30.10.2017 Zivilrecht

OGH: Zur Wiederherstellungsklausel (ABH 2010)

Ist die Wiederbeschaffung einmal ausreichend sichergestellt, wird der Anspruch des Versicherungsnehmers auf Bezahlung des Neuwerts fällig; dieser fällig gewordene Anspruch besteht auch dann, wenn sich später herausstellen sollte, dass trotz Sicherstellung in der Folge die Wiederbeschaffung unterbleibt


Schlagworte: Versicherungsrecht, Wiederherstellungsklausel, Sicherstellung
Gesetze:

 

§ 97 VersVG, ABH 2010

 

GZ 7 Ob 59/17b, 27.09.2017

 

OGH: Die strenge Wiederherstellungsklausel stellt eine Risikobegrenzung dar, mit der sichergestellt werden soll, dass der Versicherungsnehmer die Versicherungssumme nicht für frei bestimmbare Zwecke verwendet. Im Versicherungsfall entsteht zunächst nur ein Anspruch auf den Zeitwert, der Restanspruch auf den Neuwert hängt von der Wiederherstellung oder deren (fristgerechter) Sicherung ab. Grundsätzlich kann eine 100%-ige Sicherheit nicht verlangt werden, sondern es muss ausreichen, wenn angesichts der getroffenen Vorkehrungen keine vernünftigen Zweifel an der Durchführung der Wiederherstellung bestehen.

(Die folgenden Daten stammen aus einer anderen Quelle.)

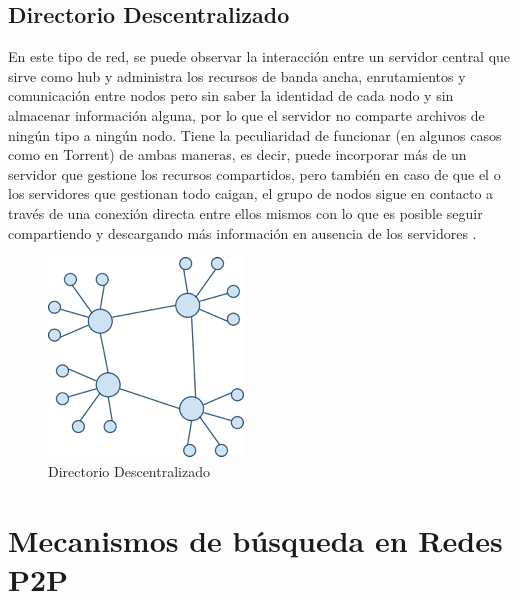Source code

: 
\subsection{Directorio Descentralizado }

En este tipo de red, se puede observar la interacción entre un servidor central que sirve como hub y administra los recursos de banda ancha, enrutamientos y comunicación entre nodos pero sin saber la identidad de cada nodo y sin almacenar información alguna, por lo que el servidor no comparte archivos de ningún tipo a ningún nodo. Tiene la peculiaridad de funcionar (en algunos casos como en Torrent) de ambas maneras, es decir, puede incorporar más de un servidor que gestione los recursos compartidos, pero también en caso de que el o los servidores que gestionan todo caigan, el grupo de nodos sigue en contacto a través de una conexión directa entre ellos mismos con lo que es posible seguir compartiendo y descargando más información en ausencia de los servidores \cite{wiki_p2p}.

\begin{figure}[h]
  \centering
    \includegraphics[scale=1]{gfx/p2p_dir_centralizado}
  \caption{Directorio Descentralizado}
  \label{conexionhttp}
\end{figure}


\section{Mecanismos de búsqueda en Redes P2P}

Wann die Verwendung gesichert ist, ist nach Treu und Glauben zu entscheiden und hängt von den Umständen des Einzelfalls ab.

 

Der Kläger erstattete fünf Tage nach Ablauf der Frist zur Sicherstellung (gem Art 6.5 ABH 2010 ein Jahr nach dem Schadensfall) einen Verfahrensschriftsatz, mit welchem er Urkunden über die mehr als zwei Wochen zuvor erfolgte unwiderrufliche Bestellung und Anzahlung eines Ersatzgeräts vorlegte. Dieser Schriftsatz wurde am letzten Tag einer vom Erstgericht den Parteien in einer Tagsatzung gesetzten achtwöchigen Frist zur Bekanntgabe erstattet, ob in Vergleichsgesprächen eine Einigung sowohl zu Tat- als auch zu Rechtsfragen erzielt worden sei, wobei die Frage der Wiederbeschaffung Thema des widerstreitenden Vorbringens gewesen und in derselben Tagsatzung erörtert worden war. Eine – auch im Schriftsatz angesprochene – Kontaktaufnahme des Klagevertreters zum Beklagtenvertreter war zudem nach den diesbezüglich unstrittigen Urkunden bereits zwei Wochen zuvor (also innerhalb der Jahresfrist) von einer Übermittlung der erwähnten Bestellunterlagen begleitet gewesen.

 

Unter diesen Umständen des Einzelfalls (insbesondere der Vergleichsgespräche) ist die Einschätzung vertretbar, dass der Revisionswerberin – auch vor dem von ihr selbst erkannten Hintergrund, dass der Grundsatz von Treu und Glauben das Versicherungsverhältnis in besonderem Maß beherrscht – fristgerecht die Sicherstellung der Wiederbeschaffung nachgewiesen wurde.

 

Ist aber die Wiederbeschaffung einmal ausreichend sichergestellt, wird der Anspruch des Versicherungsnehmers auf Bezahlung des Neuwerts fällig. Dieser fällig gewordene Anspruch besteht auch dann, wenn sich später herausstellen sollte, dass trotz Sicherstellung in der Folge die Wiederbeschaffung unterbleibt.